* Your assignment:
Write out exactly the lines below that run from the one containing "validation, optional title)" through the one containing "## Performance", both included, with no other lines.

Records contained in a dataset:
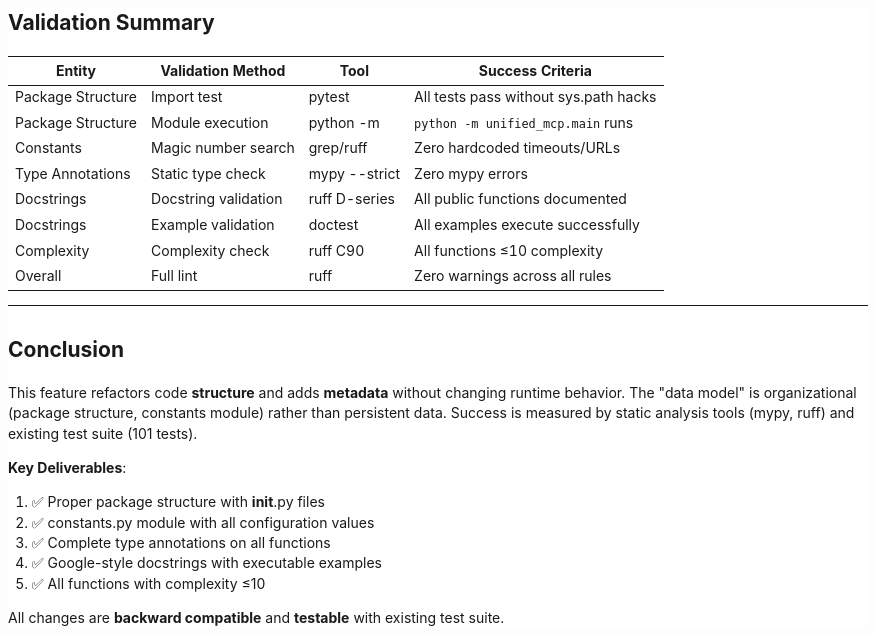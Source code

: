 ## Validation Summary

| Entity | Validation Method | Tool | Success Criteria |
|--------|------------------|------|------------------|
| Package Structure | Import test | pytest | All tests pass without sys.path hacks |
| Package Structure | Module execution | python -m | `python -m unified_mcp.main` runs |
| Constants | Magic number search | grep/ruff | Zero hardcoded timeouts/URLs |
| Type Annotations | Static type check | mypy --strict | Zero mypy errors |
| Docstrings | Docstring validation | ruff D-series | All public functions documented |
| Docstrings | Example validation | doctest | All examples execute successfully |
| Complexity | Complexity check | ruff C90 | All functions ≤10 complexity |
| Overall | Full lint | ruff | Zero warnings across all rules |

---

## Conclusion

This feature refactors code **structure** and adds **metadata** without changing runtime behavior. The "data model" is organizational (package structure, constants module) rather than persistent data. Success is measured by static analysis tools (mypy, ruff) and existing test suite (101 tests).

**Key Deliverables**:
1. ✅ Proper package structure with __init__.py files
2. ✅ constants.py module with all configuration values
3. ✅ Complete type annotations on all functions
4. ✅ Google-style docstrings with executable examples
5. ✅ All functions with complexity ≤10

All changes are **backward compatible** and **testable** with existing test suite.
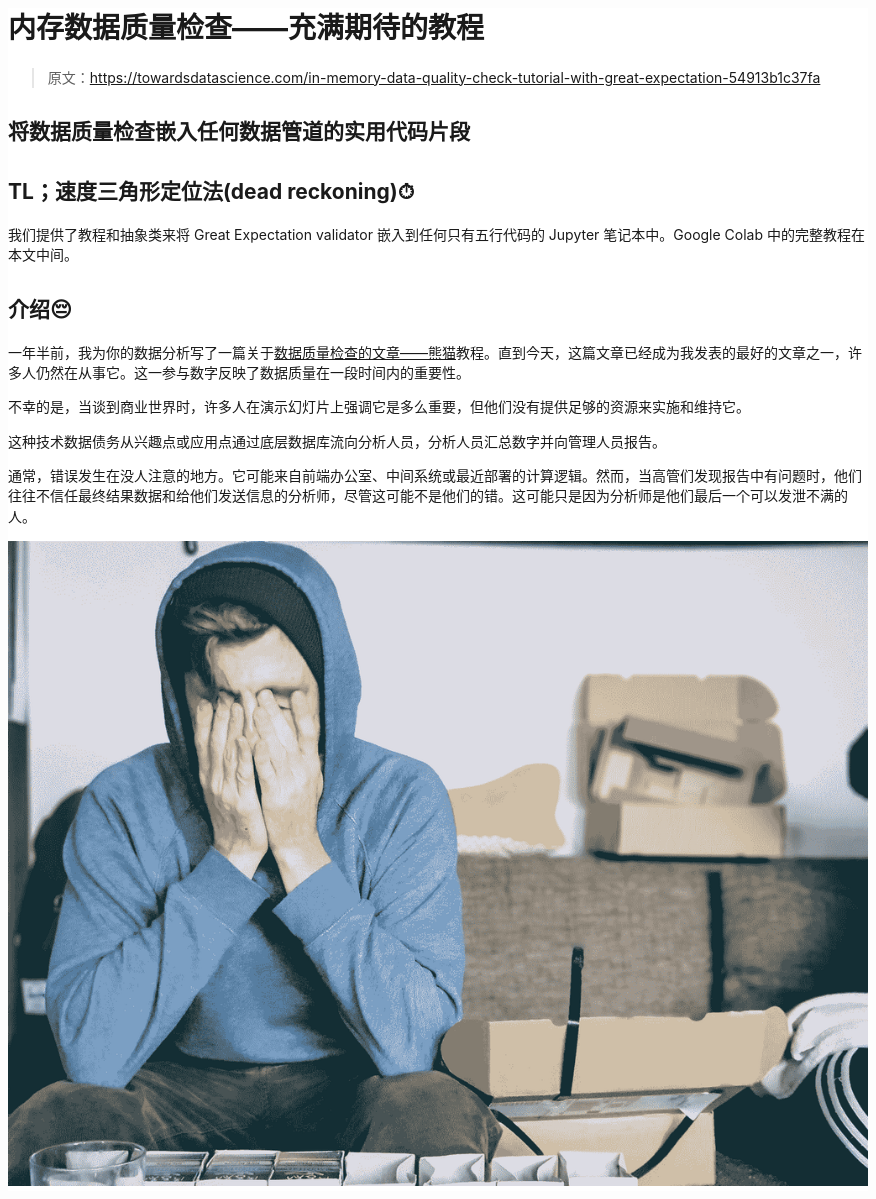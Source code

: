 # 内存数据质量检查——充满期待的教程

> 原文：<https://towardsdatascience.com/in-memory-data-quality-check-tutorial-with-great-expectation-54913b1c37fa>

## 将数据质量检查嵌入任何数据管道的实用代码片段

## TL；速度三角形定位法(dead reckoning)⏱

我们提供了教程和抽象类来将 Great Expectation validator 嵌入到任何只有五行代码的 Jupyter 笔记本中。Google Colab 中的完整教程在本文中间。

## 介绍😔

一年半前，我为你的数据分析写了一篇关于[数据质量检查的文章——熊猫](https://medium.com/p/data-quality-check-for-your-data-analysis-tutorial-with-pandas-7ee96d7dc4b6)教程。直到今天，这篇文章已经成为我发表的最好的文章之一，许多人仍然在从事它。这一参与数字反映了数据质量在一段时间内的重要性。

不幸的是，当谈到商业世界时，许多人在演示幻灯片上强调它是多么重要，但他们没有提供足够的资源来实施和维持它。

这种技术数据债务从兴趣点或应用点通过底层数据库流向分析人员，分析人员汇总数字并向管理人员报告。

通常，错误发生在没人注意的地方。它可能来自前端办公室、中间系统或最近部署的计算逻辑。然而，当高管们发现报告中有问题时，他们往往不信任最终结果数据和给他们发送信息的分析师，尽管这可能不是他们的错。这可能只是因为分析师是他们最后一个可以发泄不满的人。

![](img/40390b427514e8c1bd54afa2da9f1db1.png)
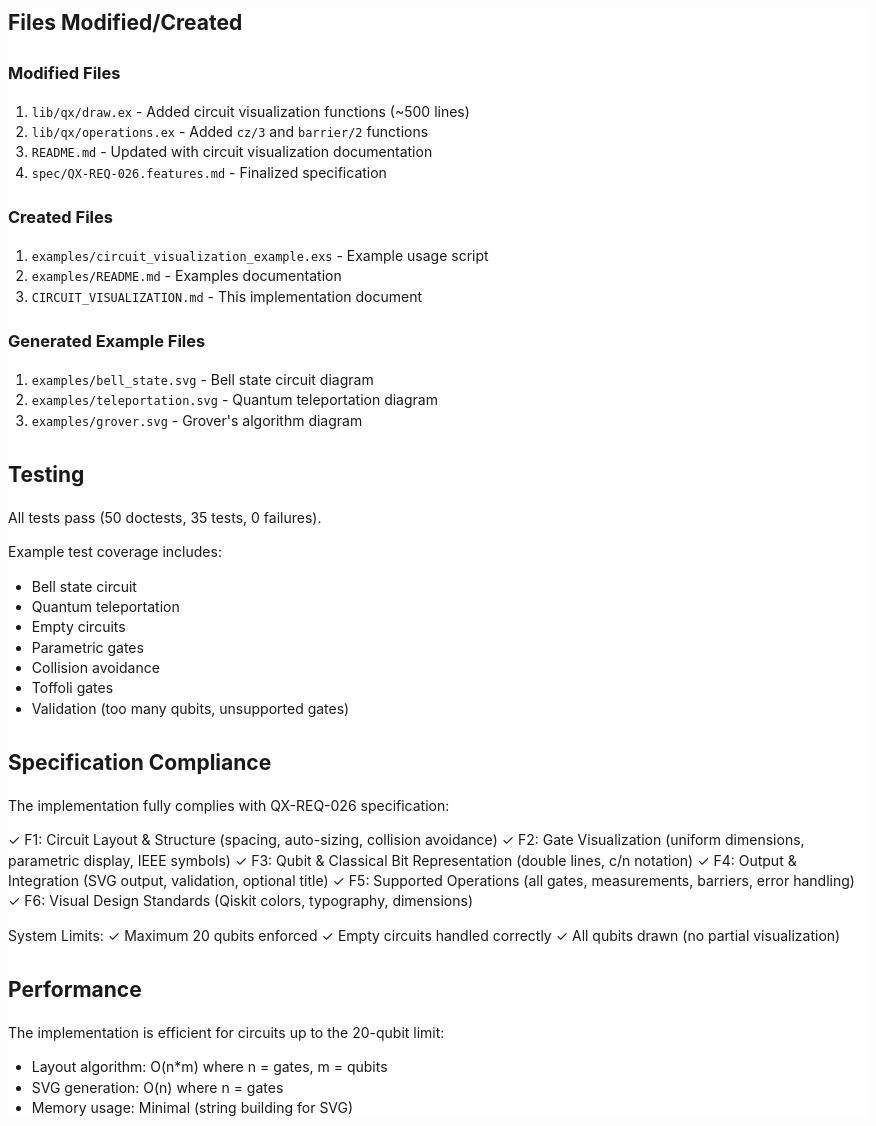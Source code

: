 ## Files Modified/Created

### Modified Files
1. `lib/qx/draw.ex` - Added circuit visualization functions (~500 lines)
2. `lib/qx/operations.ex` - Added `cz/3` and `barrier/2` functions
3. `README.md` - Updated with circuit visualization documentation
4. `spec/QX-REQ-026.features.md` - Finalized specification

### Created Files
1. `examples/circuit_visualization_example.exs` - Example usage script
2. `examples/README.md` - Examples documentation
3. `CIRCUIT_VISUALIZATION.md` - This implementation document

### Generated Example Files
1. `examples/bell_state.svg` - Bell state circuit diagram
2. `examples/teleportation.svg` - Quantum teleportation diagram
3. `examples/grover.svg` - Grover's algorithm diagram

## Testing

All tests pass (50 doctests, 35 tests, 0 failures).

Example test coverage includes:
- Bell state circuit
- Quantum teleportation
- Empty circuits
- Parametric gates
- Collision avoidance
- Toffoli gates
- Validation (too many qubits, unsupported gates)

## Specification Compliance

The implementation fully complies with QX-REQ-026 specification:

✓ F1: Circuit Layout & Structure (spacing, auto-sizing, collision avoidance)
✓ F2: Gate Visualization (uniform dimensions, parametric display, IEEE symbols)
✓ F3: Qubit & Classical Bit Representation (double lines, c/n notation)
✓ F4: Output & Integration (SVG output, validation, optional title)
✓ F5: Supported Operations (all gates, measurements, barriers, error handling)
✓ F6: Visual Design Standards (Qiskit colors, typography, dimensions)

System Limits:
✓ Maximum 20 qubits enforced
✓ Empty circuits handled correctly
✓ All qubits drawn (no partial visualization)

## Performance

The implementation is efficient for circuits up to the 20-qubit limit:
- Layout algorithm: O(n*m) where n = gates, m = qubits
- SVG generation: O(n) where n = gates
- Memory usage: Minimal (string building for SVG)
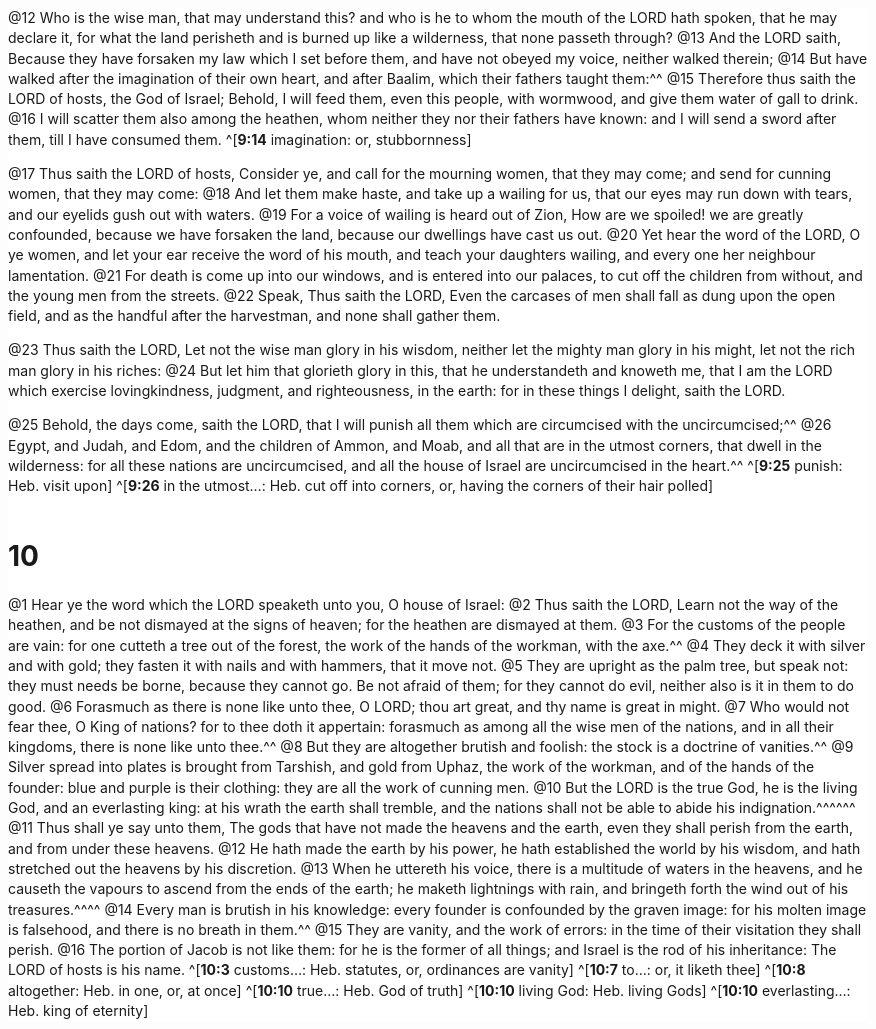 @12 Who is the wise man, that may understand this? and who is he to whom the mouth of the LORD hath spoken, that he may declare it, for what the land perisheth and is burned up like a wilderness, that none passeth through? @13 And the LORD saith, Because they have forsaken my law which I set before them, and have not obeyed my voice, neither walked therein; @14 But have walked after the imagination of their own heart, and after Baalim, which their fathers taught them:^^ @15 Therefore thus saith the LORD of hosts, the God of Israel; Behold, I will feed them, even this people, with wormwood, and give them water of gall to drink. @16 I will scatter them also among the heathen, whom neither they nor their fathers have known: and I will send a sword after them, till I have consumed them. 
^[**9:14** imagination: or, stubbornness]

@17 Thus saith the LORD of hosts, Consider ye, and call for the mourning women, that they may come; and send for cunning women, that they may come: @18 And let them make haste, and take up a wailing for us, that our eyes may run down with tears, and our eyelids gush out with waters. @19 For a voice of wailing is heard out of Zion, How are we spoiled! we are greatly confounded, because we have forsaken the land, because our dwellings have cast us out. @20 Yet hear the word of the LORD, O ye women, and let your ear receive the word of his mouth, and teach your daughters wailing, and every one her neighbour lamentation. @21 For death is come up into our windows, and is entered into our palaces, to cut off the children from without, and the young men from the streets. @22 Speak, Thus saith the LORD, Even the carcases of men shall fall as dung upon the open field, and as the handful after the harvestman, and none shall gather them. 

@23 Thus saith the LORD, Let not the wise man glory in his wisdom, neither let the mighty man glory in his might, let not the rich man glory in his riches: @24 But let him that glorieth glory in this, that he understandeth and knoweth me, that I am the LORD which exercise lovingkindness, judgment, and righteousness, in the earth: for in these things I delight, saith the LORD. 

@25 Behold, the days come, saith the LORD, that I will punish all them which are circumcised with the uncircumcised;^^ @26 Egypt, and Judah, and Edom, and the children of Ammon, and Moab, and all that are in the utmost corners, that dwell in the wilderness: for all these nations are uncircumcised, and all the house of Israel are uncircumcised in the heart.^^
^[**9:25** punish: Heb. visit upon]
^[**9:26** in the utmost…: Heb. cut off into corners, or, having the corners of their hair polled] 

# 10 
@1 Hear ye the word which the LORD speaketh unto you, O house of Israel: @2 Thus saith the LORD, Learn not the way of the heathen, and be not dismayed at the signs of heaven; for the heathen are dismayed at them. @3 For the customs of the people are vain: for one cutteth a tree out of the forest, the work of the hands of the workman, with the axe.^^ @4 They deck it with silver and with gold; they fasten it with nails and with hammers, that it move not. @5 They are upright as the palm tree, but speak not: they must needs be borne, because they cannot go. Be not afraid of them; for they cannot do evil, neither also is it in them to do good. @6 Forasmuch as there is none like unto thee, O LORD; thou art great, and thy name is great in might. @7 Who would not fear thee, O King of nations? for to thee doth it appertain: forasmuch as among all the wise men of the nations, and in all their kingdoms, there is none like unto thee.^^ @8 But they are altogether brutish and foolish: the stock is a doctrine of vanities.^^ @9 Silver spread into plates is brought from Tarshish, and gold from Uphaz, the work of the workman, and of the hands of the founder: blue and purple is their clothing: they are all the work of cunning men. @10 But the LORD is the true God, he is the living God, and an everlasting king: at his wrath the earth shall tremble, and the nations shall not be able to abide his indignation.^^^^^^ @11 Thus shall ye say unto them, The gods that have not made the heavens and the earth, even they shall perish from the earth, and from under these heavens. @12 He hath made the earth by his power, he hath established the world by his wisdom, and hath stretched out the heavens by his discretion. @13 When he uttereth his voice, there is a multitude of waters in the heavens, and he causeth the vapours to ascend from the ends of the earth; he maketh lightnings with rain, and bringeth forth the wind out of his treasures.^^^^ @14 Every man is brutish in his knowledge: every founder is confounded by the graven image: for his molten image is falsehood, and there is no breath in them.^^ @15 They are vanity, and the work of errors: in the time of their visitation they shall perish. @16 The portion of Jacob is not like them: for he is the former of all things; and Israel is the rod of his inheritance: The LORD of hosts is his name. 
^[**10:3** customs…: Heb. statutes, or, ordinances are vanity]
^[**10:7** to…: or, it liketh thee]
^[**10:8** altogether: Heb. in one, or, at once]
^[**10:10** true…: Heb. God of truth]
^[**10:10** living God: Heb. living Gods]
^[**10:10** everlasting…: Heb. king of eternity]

* Output:
✓ F4: Output & Integration (SVG output, validation, optional title)
✓ F5: Supported Operations (all gates, measurements, barriers, error handling)
✓ F6: Visual Design Standards (Qiskit colors, typography, dimensions)

System Limits:
✓ Maximum 20 qubits enforced
✓ Empty circuits handled correctly
✓ All qubits drawn (no partial visualization)

## Performance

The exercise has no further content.